Whatever else the critics may say about Schaeffer, his ministry, or his apologetics, no one can suggest that he lacked compassion or a willingness to do hard work. He made himself available to people, he sought to understand their difficulties (be they intellectual, emotional, or relational), and he attempted to share the truth of Christ in a relevant way And we should do likewise. In the 1950s when Francis and Edith Schaeffer began the ministry at L’Abri, their approach to individuals was literally revolutionary. It was quite unique to have a place where you could ask any question, where doubt could be handled sensitively, where personal problems could be addressed and the gospel of Jesus Christ applied in a faithful manner. With the radical social upheavals of the 1960s, the rejection of traditional values, the questioning of all authority, and the widespread disillusionment among young people, Schaeffer’s approach struck a chord with many.
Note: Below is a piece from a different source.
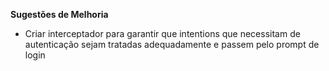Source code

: **Sugestões de Melhoria**

- Criar interceptador para garantir que intentions que necessitam de autenticação sejam tratadas adequadamente e passem pelo prompt de login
No wonder that from 1968 L’Abri was almost constantly overwhelmed with a throng of young people who despaired of institutional religion but who still sought some meaning to life. . . .
Willing to Listen?
For those of us living and witnessing outside the L’Abri community, a willingness to engage with individuals and to seek to deal with their questions, doubts, and problems still has much to commend it. I never cease to be amazed at just how unwilling many Christians are to engage outsiders, refusing to consider their questions or even to attempt to understand why they have problems with trusting in Christ. I recently attended a major Christian conference in my home province of Northern Ireland. About two thousand people were present, and the Bible teaching by the visiting speaker was excellent. On the last day he conducted a seminar where people could ask questions on any subject. Most questions came from Christians and were about living out the faith, but then one non-Christian queried the biblical account of the resurrection of Jesus Christ. The visiting speaker was outstanding in his handling of the question and followed through with an invitation to chat with him afterward on a one-to-one basis. What was so sad was the way many Christians openly disapproved of the question, murmured, “tut-tut,” or even said, “shame.” It was clear that for them the conference was a nice religious club of like-minded individuals, and they had no time for outsiders’ questions. How different from the ministry of Francis Schaeffer, and how different—more importantly—from the ministry of our Lord Jesus Christ!
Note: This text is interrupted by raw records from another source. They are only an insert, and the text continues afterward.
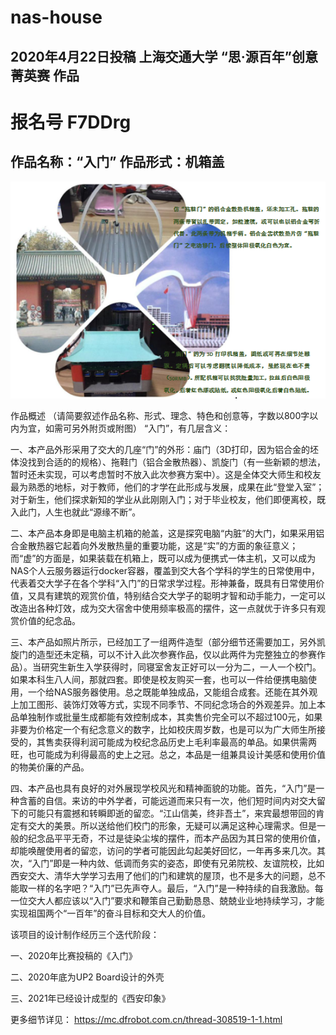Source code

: # nas-house
## 2020年4月22日投稿 上海交通大学 “思·源百年”创意菁英赛 作品

# 报名号 F7DDrg
## 作品名称：“入门”	作品形式：机箱盖

![“入门”](./photos/door.png)

作品概述
（请简要叙述作品名称、形式、理念、特色和创意等，字数以800字以内为宜，如需可另外附页或附图）
“入门”，有几层含义：

一、本产品外形采用了交大的几座“门”的外形：庙门（3D打印，因为铝合金的坯体没找到合适的的规格）、拖鞋门（铝合金散热器）、凯旋门（有一些新颖的想法，暂时还未实现，可以考虑暂时不放入此次参赛方案中）。这是全体交大师生和校友最为熟悉的地标，对于教师，他们的才学在此形成与发展，成果在此“登堂入室”；对于新生，他们探求新知的学业从此刚刚入门；对于毕业校友，他们即便离校，既入此门，人生也就此“源缘不断”。

二、本产品本身即是电脑主机箱的舱盖，这是探究电脑“内脏”的大门，如果采用铝合金散热器它起着向外发散热量的重要功能，这是“实”的方面的象征意义；而“虚”的方面是，如果装载在机箱上，既可以成为便携式一体主机，又可以成为NAS个人云服务器运行docker容器，覆盖到交大各个学科的学生的日常使用中，代表着交大学子在各个学科“入门”的日常求学过程。形神兼备，既具有日常使用价值，又具有建筑的观赏价值，特别结合交大学子的聪明才智和动手能力，一定可以改造出各种灯效，成为交大宿舍中使用频率极高的摆件，这一点就优于许多只有观赏价值的纪念品。

三、本产品如照片所示，已经加工了一组两件造型（部分细节还需要加工，另外凯旋门的造型还未定稿，可以不计入此次参赛作品，仅以此两件为完整独立的参赛作品）。当研究生新生入学获得时，同寝室舍友正好可以一分为二，一人一个校门。如果本科生八人间，那就四套。即使是校友购买一套，也可以一件给便携电脑使用，一个给NAS服务器使用。总之既能单独成品，又能组合成套。还能在其外观上加工图形、装饰灯效等方式，实现不同季节、不同纪念场合的外观差异。加上本品单独制作或批量生成都能有效控制成本，其卖售价完全可以不超过100元，如果非要为价格定一个有纪念意义的数字，比如校庆周岁数，也是可以为广大师生所接受的，其售卖获得利润可能成为校纪念品历史上毛利率最高的单品。如果供需两旺，也可能成为利得最高的史上之冠。总之，本品是一组兼具设计美感和使用价值的物美价廉的产品。

四、本产品也具有良好的对外展现学校风光和精神面貌的功能。首先，“入门”是一种含蓄的自信。来访的中外学者，可能远道而来只有一次，他们短时间内对交大留下的可能只有震撼和转瞬即逝的留恋。“江山信美，终非吾土”，来宾最想带回的肯定有交大的美景。所以送给他们校门的形象，无疑可以满足这种心理需求。但是一般的纪念品平平无奇，不过是徒染尘埃的摆件，而本产品因为其日常的使用价值，却能唤醒使用者的留恋，访问的学者可能因此勾起美好回忆，一年再多来几次。其次，“入门”即是一种内敛、低调而务实的姿态，即使有兄弟院校、友谊院校，比如西安交大、清华大学学习去用了他们的门和建筑的屋顶，也不是多大的问题，总不能取一样的名字吧？“入门”已先声夺人。最后，“入门”是一种持续的自我激励。每一位交大人都应该以“入门”要求和鞭策自己勤勤恳恳、兢兢业业地持续学习，才能实现祖国两个“一百年”的奋斗目标和交大人的价值。


该项目的设计制作经历三个迭代阶段：

一、2020年比赛投稿的《入门》

二、2020年底为UP2 Board设计的外壳

三、2021年已经设计成型的《西安印象》

更多细节详见：
https://mc.dfrobot.com.cn/thread-308519-1-1.html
If we are serious about reaching the lost (and that perhaps is the first question many Christians need to consider), then we must engage with individuals and the particular questions and problems (be they intellectual or emotional) with which they struggle. Even in what was once religious Northern Ireland, the so-called Bible belt of the United Kingdom, large segments of society now have real doubts about the uniqueness of Jesus Christ, questioning the historical reliability of the Bible accounts of His life, death, and resurrection, rejecting the need for absolute truth as revealed in the Bible, and struggling with the exclusive claims of Christianity as being the only way to salvation. To those who say that we now live in a postmodern society where most people don’t ask such questions or seek rational explanations, I want to say, get close to individuals and listen carefully. As you come alongside individual people, as they see that you care about them, as they grasp that you are open to free discussion (and will not think any less of them for raising difficult questions), you will discover that the questions will pour out.